Et pour terroriser tout le monde, ils brandissent l’alternative de se faire justice eux-mêmes, pour peu que des lois ne soient pas adoptées pour sanctionner tout acte estimé blasphématoire. C’est toute une politique bien huilée qui est mise en place, à cette fin.
Ce n’est par hasard d’ailleurs, lorsque le débat faisait rage sur l’article 1 de la Constitution, il y a à peine quelques mois, que Mokhtar Jebali avait déclaré en substance, à une radio locale, que «le fait qu’Ennahdha n’ait pas validé l’application de la Chariaâ dans la prochaine Constitution ne peut être considéré comme une décision définitive». Entendez: ce n’est que partie remise.
Tout récemment, lors d’un entretien sur la chaîne de télévision privée “Ettounisia“, Slah Bouazizi, porte-parole du parti salafiste du Front de la réforme (Jabhat al Islah), a annoncé que son parti va demander à l’ANC la légalisation de juridictions islamiques parallèles aux tribunaux républicains en place. Il a même ajouté qu’il est certain que ces juridictions verront le jour. M. Bouazizi, qui a insinué que des assurances lui auraient été fournies à cet effet par les hommes actuellement au pouvoir, a indiqué que l’appel au meurtre des artistes est justifié unanimement par tous les quatre principaux imams de l’Islam, y compris l’imam Maliki dont se réclame la majorité des Tunisiens.

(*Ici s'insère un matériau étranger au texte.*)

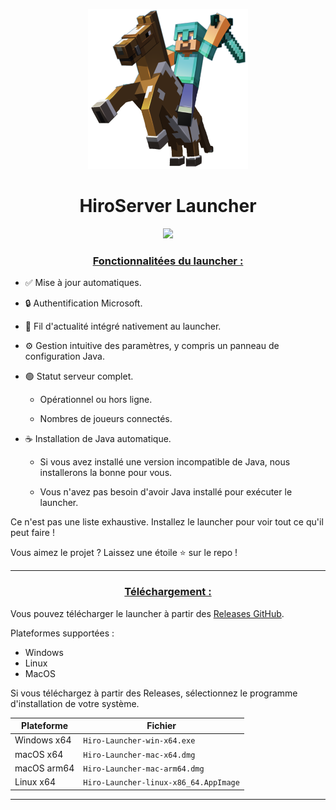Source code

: <p align="center"><img src="../src/assets/images/icon.png" alt="icon-launcher"></p>

<h1 align="center">HiroServer Launcher</h1>

<p align="center">
    <a href="https://discord.gg/QDj9pxMuSq">
        <img src="https://upload.wikimedia.org/wikipedia/fr/4/4f/Discord_Logo_sans_texte.svg">
    </a>
</p>

### **<ins><p align="center">Fonctionnalitées du launcher :</p>**

- ✅ Mise à jour automatiques.

- 🔒 Authentification Microsoft.

- 📰 Fil d'actualité intégré nativement au launcher.

- ⚙️ Gestion intuitive des paramètres, y compris un panneau de configuration Java.

- 🟢 Statut serveur complet.

  - Opérationnel ou hors ligne.

  - Nombres de joueurs connectés.

- ☕ Installation de Java automatique.

  - Si vous avez installé une version incompatible de Java, nous installerons la bonne pour vous.

  - Vous n'avez pas besoin d'avoir Java installé pour exécuter le launcher.

Ce n'est pas une liste exhaustive. Installez le launcher pour voir tout ce qu'il peut faire !

Vous aimez le projet ? Laissez une étoile ⭐ sur le repo !

---

### **<ins><p align="center">Téléchargement :</p>**

Vous pouvez télécharger le launcher à partir des [Releases GitHub](../../../releases).

Plateformes supportées :

- Windows
- Linux
- MacOS

Si vous téléchargez à partir des Releases, sélectionnez le programme d'installation de votre système.

| Plateforme  | Fichier                               |
| ----------- | ------------------------------------- |
| Windows x64 | `Hiro-Launcher-win-x64.exe `          |
| macOS x64   | `Hiro-Launcher-mac-x64.dmg`           |
| macOS arm64 | `Hiro-Launcher-mac-arm64.dmg`         |
| Linux x64   | `Hiro-Launcher-linux-x86_64.AppImage` |

---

Moralité: l’heure est grave. Il existe hélas bien une stratégie pour changer le mode de société tunisienne et pour appliquer, un jour ou l’autre, la fameuse chariaâ avec comme conséquence la perte de tous les acquis accomplis, durant plus de cinquante ans de sacrifices.
Les récentes descentes de police et les arrestations de salafistes dans les villes du pays ne sont qu’un pétard mouillé, un trompe-l’œil pour calmer les esprits.
Par delà toutes ces stratégies et tactiques, les nahdhaouis et dérivés, qui ont récupéré une révolution à laquelle ils n’ont guère contribué et hérité un pays viable et relativement bien organisé, doivent comprendre que le vote identitaire en leur faveur un certain 23 octobre 2011 ne les habilite pas à s’aventurer, outre mesure, et que les soi-disant sacrifices qu’ils avaient consentis dans les prisons et dans l’exil n’étaient pas consentis pour servir une quelconque cause du peuple tunisien mais des ambitions personnelles visant la conquête du pouvoir, et uniquement le pouvoir et ses privilèges.
Conséquence: Il me semble qu’il est temps pour le peuple tunisien d’évaluer leurs politiques en fonction de ce qu’ils ont donné et de ce qu’ils donnent au pays.
Dans le cas d’espèce, le nombre des problèmes que le pays a connus durant leur mandat sont de loin plus nombreux que les projets et sources de revenus créés.
Ils ont passé au pouvoir il y a maintenant plus de six mois sans créer le moindre emploi ou très peu en tout cas. C’est pour dire que leurs objectifs sont ailleurs.